Los Angeles Congressman Henry Waxman, the Democrats’ leading architect of federal health and environmental standards, fears that Bush will also “try to make Medicaid into a block-grant program, which could eliminate any guarantees of adequate medical care for the very poor, even in nursing homes. There could be no federal standards for eligibility, no entitlement to services, just a pot of money for the states to use as they see fit. If your state hits its limit, you could end up on your own.”
As with health, so with the environment. Bush has pledged to authorize oil drilling in the Arctic National Wildlife Refuge, and environmental activists expect him to de-designate some of the lands that President Clinton set aside as national monuments. These actions would occasion battles around some very tangible and beautiful tracts of land, however; the environmental groups would have no trouble rallying a great deal of public opposition to such proposals.
But exciting concern over a dog that doesn’t bark in the night — over, say, the Bush administration’s failure to do anything about the Kyoto Protocol on global warming — will be far more difficult. Organizing against sins of omission, which in a Bush administration will be legion, is the hardest kind of organizing there is. A proposal to privatize Social Security will provoke a torrent of opposition, but there aren’t likely to be many marchers protesting a failure to expand the Children’s Health Insurance Program. In fact, all thoughts of making America’s safety net a little more secure will be downright ridiculous. “We’ll be fighting with all our resources to maintain a lousy status quo in health care,” says Skip Roberts, national legislative director of the Service Employees International Union.

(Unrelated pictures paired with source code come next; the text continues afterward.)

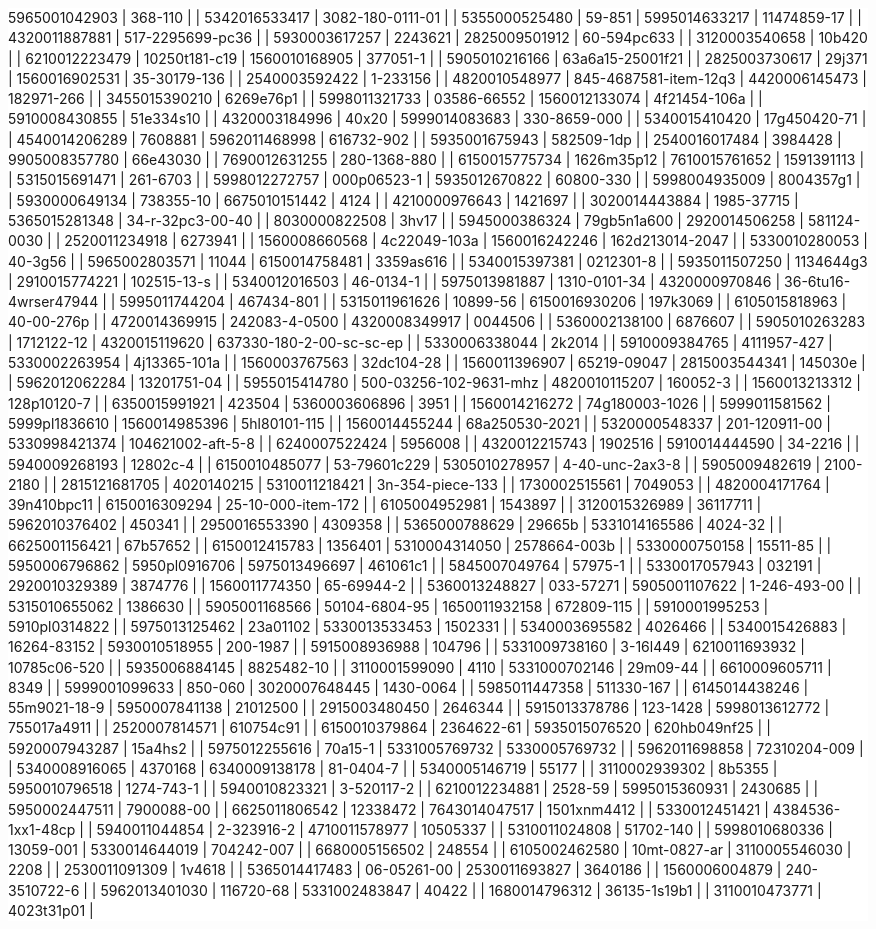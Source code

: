 5965001042903 | 368-110 |  | 5342016533417 | 3082-180-0111-01 |  | 5355000525480 | 59-851 | 
5995014633217 | 11474859-17 |  | 4320011887881 | 517-2295699-pc36 |  | 5930003617257 | 2243621 | 
2825009501912 | 60-594pc633 |  | 3120003540658 | 10b420 |  | 6210012223479 | 10250t181-c19 | 
1560010168905 | 377051-1 |  | 5905010216166 | 63a6a15-25001f21 |  | 2825003730617 | 29j371 | 
1560016902531 | 35-30179-136 |  | 2540003592422 | 1-233156 |  | 4820010548977 | 845-4687581-item-12q3 | 
4420006145473 | 182971-266 |  | 3455015390210 | 6269e76p1 |  | 5998011321733 | 03586-66552 | 
1560012133074 | 4f21454-106a |  | 5910008430855 | 51e334s10 |  | 4320003184996 | 40x20 | 
5999014083683 | 330-8659-000 |  | 5340015410420 | 17g450420-71 |  | 4540014206289 | 7608881 | 
5962011468998 | 616732-902 |  | 5935001675943 | 582509-1dp |  | 2540016017484 | 3984428 | 
9905008357780 | 66e43030 |  | 7690012631255 | 280-1368-880 |  | 6150015775734 | 1626m35p12 | 
7610015761652 | 1591391113 |  | 5315015691471 | 261-6703 |  | 5998012272757 | 000p06523-1 | 
5935012670822 | 60800-330 |  | 5998004935009 | 8004357g1 |  | 5930000649134 | 738355-10 | 
6675010151442 | 4124 |  | 4210000976643 | 1421697 |  | 3020014443884 | 1985-37715 | 
5365015281348 | 34-r-32pc3-00-40 |  | 8030000822508 | 3hv17 |  | 5945000386324 | 79gb5n1a600 | 
2920014506258 | 581124-0030 |  | 2520011234918 | 6273941 |  | 1560008660568 | 4c22049-103a | 
1560016242246 | 162d213014-2047 |  | 5330010280053 | 40-3g56 |  | 5965002803571 | 11044 | 
6150014758481 | 3359as616 |  | 5340015397381 | 0212301-8 |  | 5935011507250 | 1134644g3 | 
2910015774221 | 102515-13-s |  | 5340012016503 | 46-0134-1 |  | 5975013981887 | 1310-0101-34 | 
4320000970846 | 36-6tu16-4wrser47944 |  | 5995011744204 | 467434-801 |  | 5315011961626 | 10899-56 | 
6150016930206 | 197k3069 |  | 6105015818963 | 40-00-276p |  | 4720014369915 | 242083-4-0500 | 
4320008349917 | 0044506 |  | 5360002138100 | 6876607 |  | 5905010263283 | 1712122-12 | 
4320015119620 | 637330-180-2-00-sc-sc-ep |  | 5330006338044 | 2k2014 |  | 5910009384765 | 4111957-427 | 
5330002263954 | 4j13365-101a |  | 1560003767563 | 32dc104-28 |  | 1560011396907 | 65219-09047 | 
2815003544341 | 145030e |  | 5962012062284 | 13201751-04 |  | 5955015414780 | 500-03256-102-9631-mhz | 
4820010115207 | 160052-3 |  | 1560013213312 | 128p10120-7 |  | 6350015991921 | 423504 | 
5360003606896 | 3951 |  | 1560014216272 | 74g180003-1026 |  | 5999011581562 | 5999pl1836610 | 
1560014985396 | 5hl80101-115 |  | 1560014455244 | 68a250530-2021 |  | 5320000548337 | 201-120911-00 | 
5330998421374 | 104621002-aft-5-8 |  | 6240007522424 | 5956008 |  | 4320012215743 | 1902516 | 
5910014444590 | 34-2216 |  | 5940009268193 | 12802c-4 |  | 6150010485077 | 53-79601c229 | 
5305010278957 | 4-40-unc-2ax3-8 |  | 5905009482619 | 2100-2180 |  | 2815121681705 | 4020140215 | 
5310011218421 | 3n-354-piece-133 |  | 1730002515561 | 7049053 |  | 4820004171764 | 39n410bpc11 | 
6150016309294 | 25-10-000-item-172 |  | 6105004952981 | 1543897 |  | 3120015326989 | 36117711 | 
5962010376402 | 450341 |  | 2950016553390 | 4309358 |  | 5365000788629 | 29665b | 
5331014165586 | 4024-32 |  | 6625001156421 | 67b57652 |  | 6150012415783 | 1356401 | 
5310004314050 | 2578664-003b |  | 5330000750158 | 15511-85 |  | 5950006796862 | 5950pl0916706 | 
5975013496697 | 461061c1 |  | 5845007049764 | 57975-1 |  | 5330017057943 | 032191 | 
2920010329389 | 3874776 |  | 1560011774350 | 65-69944-2 |  | 5360013248827 | 033-57271 | 
5905001107622 | 1-246-493-00 |  | 5315010655062 | 1386630 |  | 5905001168566 | 50104-6804-95 | 
1650011932158 | 672809-115 |  | 5910001995253 | 5910pl0314822 |  | 5975013125462 | 23a01102 | 
5330013533453 | 1502331 |  | 5340003695582 | 4026466 |  | 5340015426883 | 16264-83152 | 
5930010518955 | 200-1987 |  | 5915008936988 | 104796 |  | 5331009738160 | 3-16l449 | 
6210011693932 | 10785c06-520 |  | 5935006884145 | 8825482-10 |  | 3110001599090 | 4110 | 
5331000702146 | 29m09-44 |  | 6610009605711 | 8349 |  | 5999001099633 | 850-060 | 
3020007648445 | 1430-0064 |  | 5985011447358 | 511330-167 |  | 6145014438246 | 55m9021-18-9 | 
5950007841138 | 21012500 |  | 2915003480450 | 2646344 |  | 5915013378786 | 123-1428 | 
5998013612772 | 755017a4911 |  | 2520007814571 | 610754c91 |  | 6150010379864 | 2364622-61 | 
5935015076520 | 620hb049nf25 |  | 5920007943287 | 15a4hs2 |  | 5975012255616 | 70a15-1 | 
5331005769732 | 5330005769732 |  | 5962011698858 | 72310204-009 |  | 5340008916065 | 4370168 | 
6340009138178 | 81-0404-7 |  | 5340005146719 | 55177 |  | 3110002939302 | 8b5355 | 
5950010796518 | 1274-743-1 |  | 5940010823321 | 3-520117-2 |  | 6210012234881 | 2528-59 | 
5995015360931 | 2430685 |  | 5950002447511 | 7900088-00 |  | 6625011806542 | 12338472 | 
7643014047517 | 1501xnm4412 |  | 5330012451421 | 4384536-1xx1-48cp |  | 5940011044854 | 2-323916-2 | 
4710011578977 | 10505337 |  | 5310011024808 | 51702-140 |  | 5998010680336 | 13059-001 | 
5330014644019 | 704242-007 |  | 6680005156502 | 248554 |  | 6105002462580 | 10mt-0827-ar | 
3110005546030 | 2208 |  | 2530011091309 | 1v4618 |  | 5365014417483 | 06-05261-00 | 
2530011693827 | 3640186 |  | 1560006004879 | 240-3510722-6 |  | 5962013401030 | 116720-68 | 
5331002483847 | 40422 |  | 1680014796312 | 36135-1s19b1 |  | 3110010473771 | 4023t31p01 | 
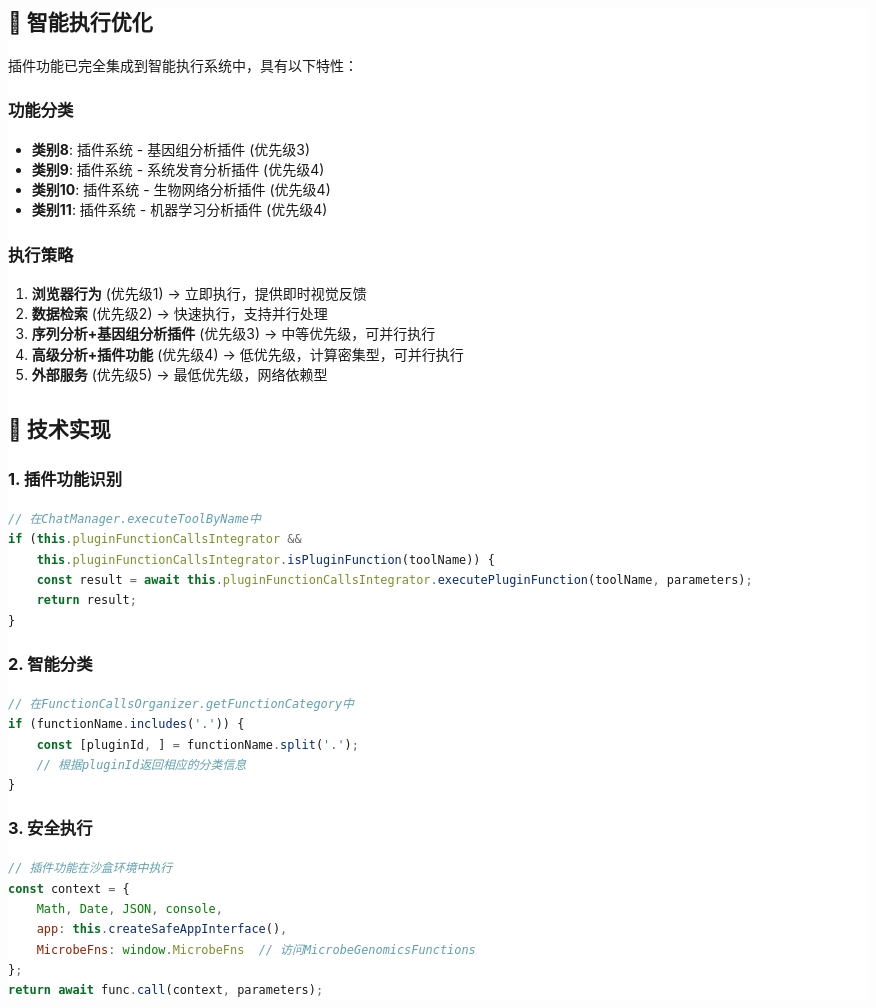 ## 🚀 智能执行优化

插件功能已完全集成到智能执行系统中，具有以下特性：

### 功能分类
- **类别8**: 插件系统 - 基因组分析插件 (优先级3)
- **类别9**: 插件系统 - 系统发育分析插件 (优先级4)
- **类别10**: 插件系统 - 生物网络分析插件 (优先级4)
- **类别11**: 插件系统 - 机器学习分析插件 (优先级4)

### 执行策略
1. **浏览器行为** (优先级1) → 立即执行，提供即时视觉反馈
2. **数据检索** (优先级2) → 快速执行，支持并行处理
3. **序列分析+基因组分析插件** (优先级3) → 中等优先级，可并行执行
4. **高级分析+插件功能** (优先级4) → 低优先级，计算密集型，可并行执行
5. **外部服务** (优先级5) → 最低优先级，网络依赖型

## 🔧 技术实现

### 1. 插件功能识别
```javascript
// 在ChatManager.executeToolByName中
if (this.pluginFunctionCallsIntegrator && 
    this.pluginFunctionCallsIntegrator.isPluginFunction(toolName)) {
    const result = await this.pluginFunctionCallsIntegrator.executePluginFunction(toolName, parameters);
    return result;
}
```

### 2. 智能分类
```javascript
// 在FunctionCallsOrganizer.getFunctionCategory中
if (functionName.includes('.')) {
    const [pluginId, ] = functionName.split('.');
    // 根据pluginId返回相应的分类信息
}
```

### 3. 安全执行
```javascript
// 插件功能在沙盒环境中执行
const context = {
    Math, Date, JSON, console,
    app: this.createSafeAppInterface(),
    MicrobeFns: window.MicrobeFns  // 访问MicrobeGenomicsFunctions
};
return await func.call(context, parameters);
```

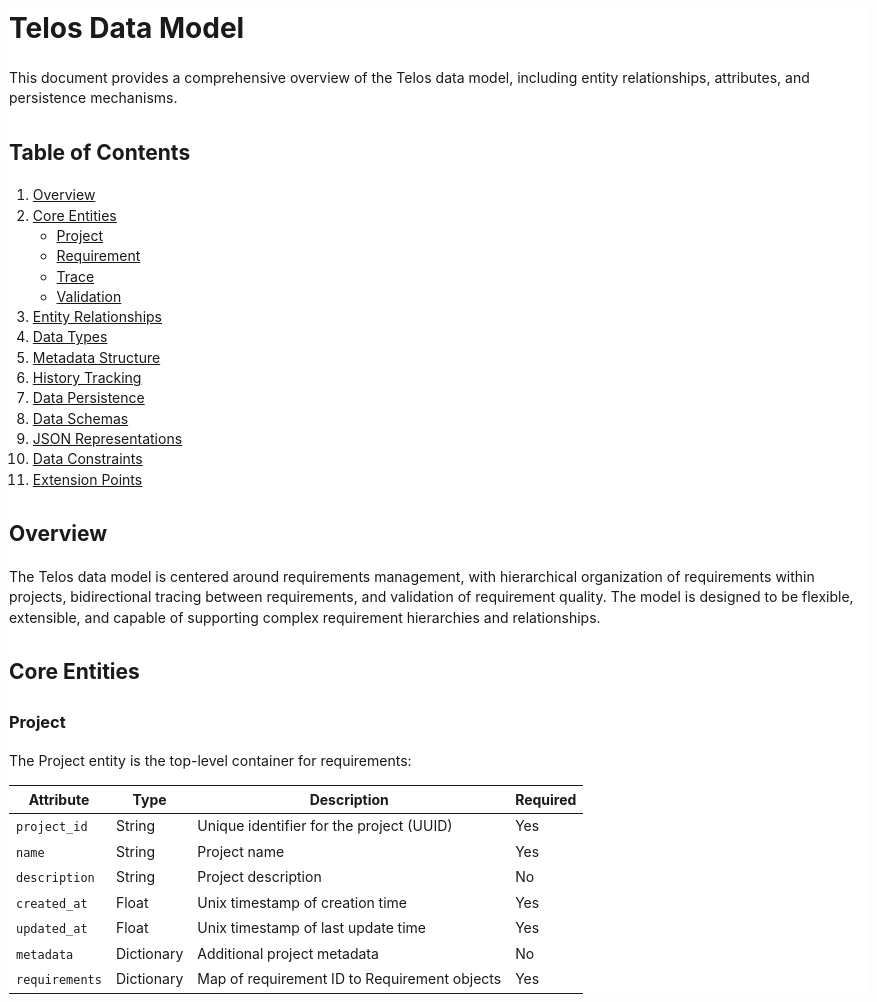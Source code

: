 # Telos Data Model

This document provides a comprehensive overview of the Telos data model, including entity relationships, attributes, and persistence mechanisms.

## Table of Contents

1. [Overview](#overview)
2. [Core Entities](#core-entities)
   - [Project](#project)
   - [Requirement](#requirement)
   - [Trace](#trace)
   - [Validation](#validation)
3. [Entity Relationships](#entity-relationships)
4. [Data Types](#data-types)
5. [Metadata Structure](#metadata-structure)
6. [History Tracking](#history-tracking)
7. [Data Persistence](#data-persistence)
8. [Data Schemas](#data-schemas)
9. [JSON Representations](#json-representations)
10. [Data Constraints](#data-constraints)
11. [Extension Points](#extension-points)

## Overview

The Telos data model is centered around requirements management, with hierarchical organization of requirements within projects, bidirectional tracing between requirements, and validation of requirement quality. The model is designed to be flexible, extensible, and capable of supporting complex requirement hierarchies and relationships.

## Core Entities

### Project

The Project entity is the top-level container for requirements:

| Attribute | Type | Description | Required |
| --------- | ---- | ----------- | -------- |
| `project_id` | String | Unique identifier for the project (UUID) | Yes |
| `name` | String | Project name | Yes |
| `description` | String | Project description | No |
| `created_at` | Float | Unix timestamp of creation time | Yes |
| `updated_at` | Float | Unix timestamp of last update time | Yes |
| `metadata` | Dictionary | Additional project metadata | No |
| `requirements` | Dictionary | Map of requirement ID to Requirement objects | Yes |
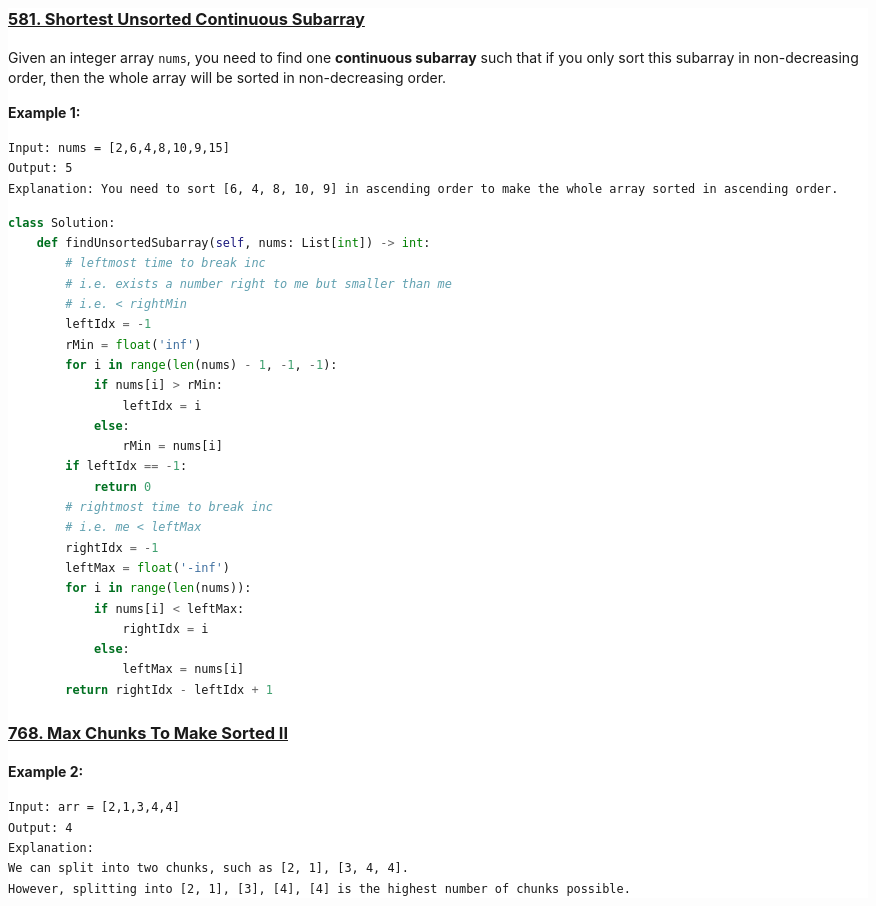 ### [581. Shortest Unsorted Continuous Subarray](https://leetcode.cn/problems/shortest-unsorted-continuous-subarray/)

Given an integer array `nums`, you need to find one **continuous subarray** such that if you only sort this subarray in non-decreasing order, then the whole array will be sorted in non-decreasing order.

**Example 1:**

```
Input: nums = [2,6,4,8,10,9,15]
Output: 5
Explanation: You need to sort [6, 4, 8, 10, 9] in ascending order to make the whole array sorted in ascending order.
```

```python
class Solution:
    def findUnsortedSubarray(self, nums: List[int]) -> int:
        # leftmost time to break inc
        # i.e. exists a number right to me but smaller than me
        # i.e. < rightMin
        leftIdx = -1
        rMin = float('inf')
        for i in range(len(nums) - 1, -1, -1):
            if nums[i] > rMin:
                leftIdx = i
            else:
                rMin = nums[i]
        if leftIdx == -1:
            return 0
        # rightmost time to break inc
        # i.e. me < leftMax
        rightIdx = -1
        leftMax = float('-inf')
        for i in range(len(nums)):
            if nums[i] < leftMax:
                rightIdx = i
            else:
                leftMax = nums[i]
        return rightIdx - leftIdx + 1
```



### [768. Max Chunks To Make Sorted II](https://leetcode.cn/problems/max-chunks-to-make-sorted-ii/)

**Example 2:**

```
Input: arr = [2,1,3,4,4]
Output: 4
Explanation:
We can split into two chunks, such as [2, 1], [3, 4, 4].
However, splitting into [2, 1], [3], [4], [4] is the highest number of chunks possible.
```

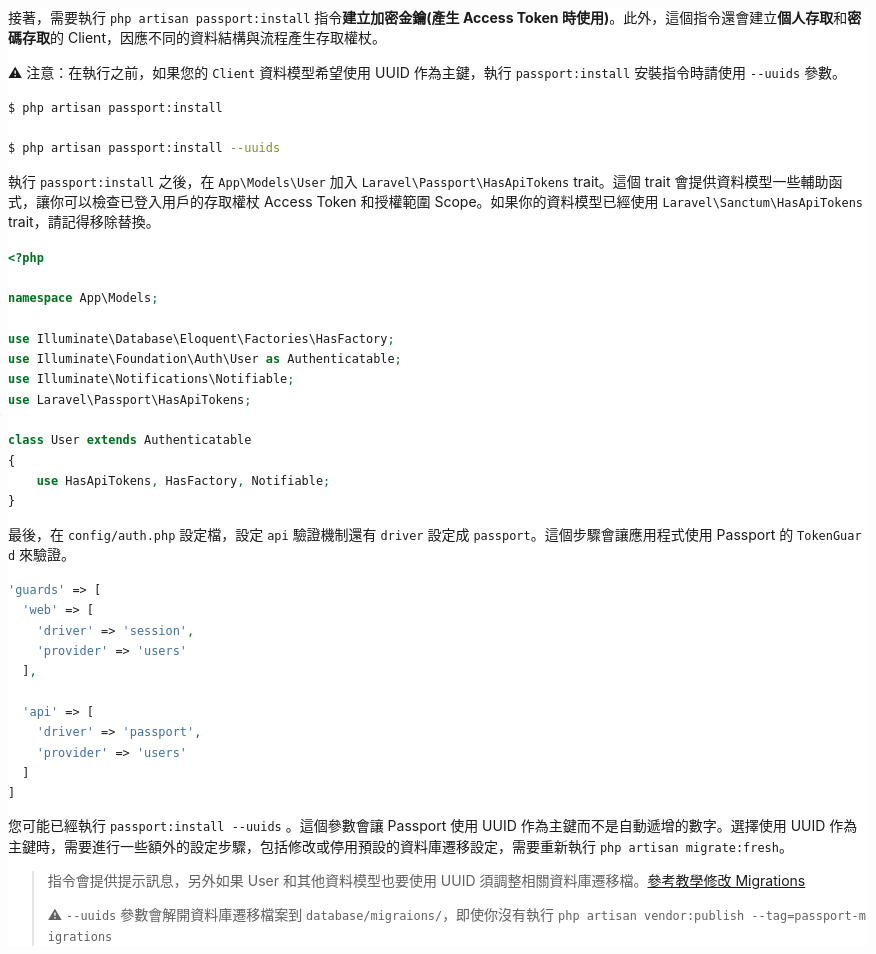 接著，需要執行 `php artisan passport:install` 指令**建立加密金鑰(產生 Access Token 時使用)**。此外，這個指令還會建立**個人存取**和**密碼存取**的 Client，因應不同的資料結構與流程產生存取權杖。

⚠️ 注意：在執行之前，如果您的 `Client` 資料模型希望使用 UUID 作為主鍵，執行 `passport:install` 安裝指令時請使用 `--uuids` 參數。

```sh
$ php artisan passport:install

$ php artisan passport:install --uuids
```

執行 `passport:install` 之後，在 `App\Models\User` 加入 `Laravel\Passport\HasApiTokens` trait。這個 trait 會提供資料模型一些輔助函式，讓你可以檢查已登入用戶的存取權杖 Access Token 和授權範圍 Scope。如果你的資料模型已經使用 `Laravel\Sanctum\HasApiTokens` trait，請記得移除替換。

```php
<?php

namespace App\Models;

use Illuminate\Database\Eloquent\Factories\HasFactory;
use Illuminate\Foundation\Auth\User as Authenticatable;
use Illuminate\Notifications\Notifiable;
use Laravel\Passport\HasApiTokens;

class User extends Authenticatable
{
    use HasApiTokens, HasFactory, Notifiable;
}
```

最後，在 `config/auth.php` 設定檔，設定 `api` 驗證機制還有 `driver` 設定成 `passport`。這個步驟會讓應用程式使用 Passport 的 `TokenGuard` 來驗證。

```php
'guards' => [
  'web' => [
    'driver' => 'session',
    'provider' => 'users'
  ],

  'api' => [
    'driver' => 'passport',
    'provider' => 'users'
  ]
]
```

您可能已經執行 `passport:install --uuids` 。這個參數會讓 Passport 使用 UUID 作為主鍵而不是自動遞增的數字。選擇使用 UUID 作為主鍵時，需要進行一些額外的設定步驟，包括修改或停用預設的資料庫遷移設定，需要重新執行 `php artisan migrate:fresh`。

> 指令會提供提示訊息，另外如果 User 和其他資料模型也要使用 UUID 須調整相關資料庫遷移檔。[參考教學修改 Migrations](https://laraveldaily.com/post/laravel-users-table-change-primary-key-id-to-uuid)
>
> ⚠️ `--uuids` 參數會解開資料庫遷移檔案到 `database/migraions/`，即使你沒有執行 `php artisan vendor:publish --tag=passport-migrations`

Politically, at least, the Republicans now have total responsibility for what Washington does, as they have not since the first two years of the Eisenhower presidency. And given the narrowness of their margin, they have a very limited ability to get anything done. For the Democrats, this is an opportunity, though one they’d rather not have; for the nation, this is a crisis.
There will be time enough to fret about what will happen to the uninsured, the nonwhite, the nonstraight, the nonaffluent if Bush prevails. For now, we can brood on Al Gore’s failure to have a coherent message for his fall campaign, just as he failed to have one for the spring. Only on the night in August when he accepted his party’s nomination did he clearly define his candidacy — and that was enough to catapult him into the lead for nearly two months thereafter. We can brood on a man so unsure of his merit that he was constantly polishing up the smallest details of his résumé, and on a party so unsure of its identity that its major funders and its volunteer cadres are diametrically opposed on the central issue of our time, globalization. We can brood on the thought that if Gore loses this, one of the three Democratic front-runners in 2004 will be our very own Gray Davis.
Or, we can brood on the thought of George W. Bush as president. (What was it that French President Valéry Giscard d’Estaing said after his first meeting with Ronald Reagan? “Je n’ai jamais rencontré un tel imbecile” — “I have never met such an imbecile.” Valéry, you spoke too soon.) We can brood on how a republic that once elected Lincoln and Franklin Roosevelt is today on the verge of entrusting the most powerful office in the world to this dimwit.
Once upon a time, we were a serious country, though I don’t know how we’ll get our children to believe it.